Apart from the planar metasurfaces, a curved object covered with a layer of ultrathin pixelated elements is called a conformal metasurface [80], [81]. Conformal metasurfaces provide extra flexibility for wavefront engineering, but they still face a series of challenges in their design and fabrication process. When the incident light passes through a curved object with an arbitrary topological profile, a random phase shift will be introduced, which results in a nonunidirectional and diffused scattering wavefront. In consequence, the existing design theories of the conformal metasurfaces are remarkably complex; the generalized sheet transition conditions, field equivalence principle, and modified finite-difference time domain (FDTD) are used [82], [83], [84]. In order to simplify the design process of conformal metasurfaces and promote their versatility, a kind of adaptive conformal metasurface based on the Huygens principle has been proposed [63]. Utilizing the ray-tracing method or the FDTD method, the phase distribution for special functionality can be calculated according to the Maxwell equations, diffraction theory, or the holographic principle. In consideration of the optical path difference (phase difference) between the scattering surface and the target wavefront, the target transmitted phase distribution can be obtained and then arbitrarily modulated pixel-by-pixel on the conformal metasurface. Such a conformal metasurface can achieve lots of customer-designed functions under normal incidence or a small incident angle, such as focusing, anomalous refraction, cloaking, and curved holography (illusion), as shown in Figure 2D. Considering these advantages, such a conformal metasurface is suitable for integrating with any curved surface platform in practical application fields of curved screen, flexible display, wearable electronic products, medical equipment, or photoelectric devices.

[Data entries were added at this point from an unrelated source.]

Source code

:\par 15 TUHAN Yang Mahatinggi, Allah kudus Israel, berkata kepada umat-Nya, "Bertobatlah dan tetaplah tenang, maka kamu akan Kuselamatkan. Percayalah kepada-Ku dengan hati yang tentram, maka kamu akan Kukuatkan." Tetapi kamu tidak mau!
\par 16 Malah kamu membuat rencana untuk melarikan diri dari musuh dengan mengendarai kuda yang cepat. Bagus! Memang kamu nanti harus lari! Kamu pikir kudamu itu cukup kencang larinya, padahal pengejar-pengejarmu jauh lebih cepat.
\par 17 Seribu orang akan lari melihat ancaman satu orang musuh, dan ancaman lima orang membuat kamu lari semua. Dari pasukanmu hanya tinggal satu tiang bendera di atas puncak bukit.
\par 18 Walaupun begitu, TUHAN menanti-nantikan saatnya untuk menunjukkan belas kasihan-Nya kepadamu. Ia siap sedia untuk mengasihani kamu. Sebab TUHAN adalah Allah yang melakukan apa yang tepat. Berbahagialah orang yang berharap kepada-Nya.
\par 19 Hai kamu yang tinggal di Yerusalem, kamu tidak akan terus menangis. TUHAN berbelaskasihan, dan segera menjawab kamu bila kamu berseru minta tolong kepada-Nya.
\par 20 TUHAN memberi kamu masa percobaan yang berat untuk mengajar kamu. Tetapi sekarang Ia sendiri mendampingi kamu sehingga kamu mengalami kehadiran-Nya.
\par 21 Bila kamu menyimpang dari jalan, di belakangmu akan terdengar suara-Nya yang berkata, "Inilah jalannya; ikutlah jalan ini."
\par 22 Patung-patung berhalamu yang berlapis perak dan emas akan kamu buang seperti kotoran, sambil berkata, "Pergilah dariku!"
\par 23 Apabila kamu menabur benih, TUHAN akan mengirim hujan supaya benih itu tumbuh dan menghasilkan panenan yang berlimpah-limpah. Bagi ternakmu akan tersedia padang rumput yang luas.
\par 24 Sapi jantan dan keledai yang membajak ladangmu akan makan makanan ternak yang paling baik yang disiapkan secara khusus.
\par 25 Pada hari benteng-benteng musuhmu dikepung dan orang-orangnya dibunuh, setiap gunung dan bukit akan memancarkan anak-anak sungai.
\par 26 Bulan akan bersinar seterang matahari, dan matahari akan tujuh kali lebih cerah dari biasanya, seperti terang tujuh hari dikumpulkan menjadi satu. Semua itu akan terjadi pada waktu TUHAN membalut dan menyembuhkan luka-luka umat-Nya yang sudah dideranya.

3 Wavefront and polarization modulation by metasurfaces

The manipulation of different physical parameters of the wavefront is an important application of metasurfaces. The above-mentioned metaholograms mainly made use of the phase modulation ability of metasurfaces. Besides, through the reasonable principle selection and the structure design, metasurfaces can also be used for the control of other optical parameters such as amplitude, wave vector, angular momentum, and polarization state. These unique functions bring a variety of applications for metasurface, such as generation and multiplexing of vortex beams, beam shaping, complex amplitude modulation, polarization conversion, and so on.

Metasurfaces can be used for angular momentum modulation, such as generating vortex beams. Vortex beams are a kind of special beams with continuous helical phase, which can carry different values of OAM. They have a unique “doughnut-shaped” energy distribution. The phase distribution can be expressed as exp(ilφ), where l is the topological charge of the vortex beam. Taking the advantage of unique orthogonal characteristics between different OAM modes, the devices based on vortex beams have received increasing attention for its various applications such as optical storage of large-capacity data, information coding, quantum key distribution, laser processing, manipulation of biological cells, and so on [85], [86].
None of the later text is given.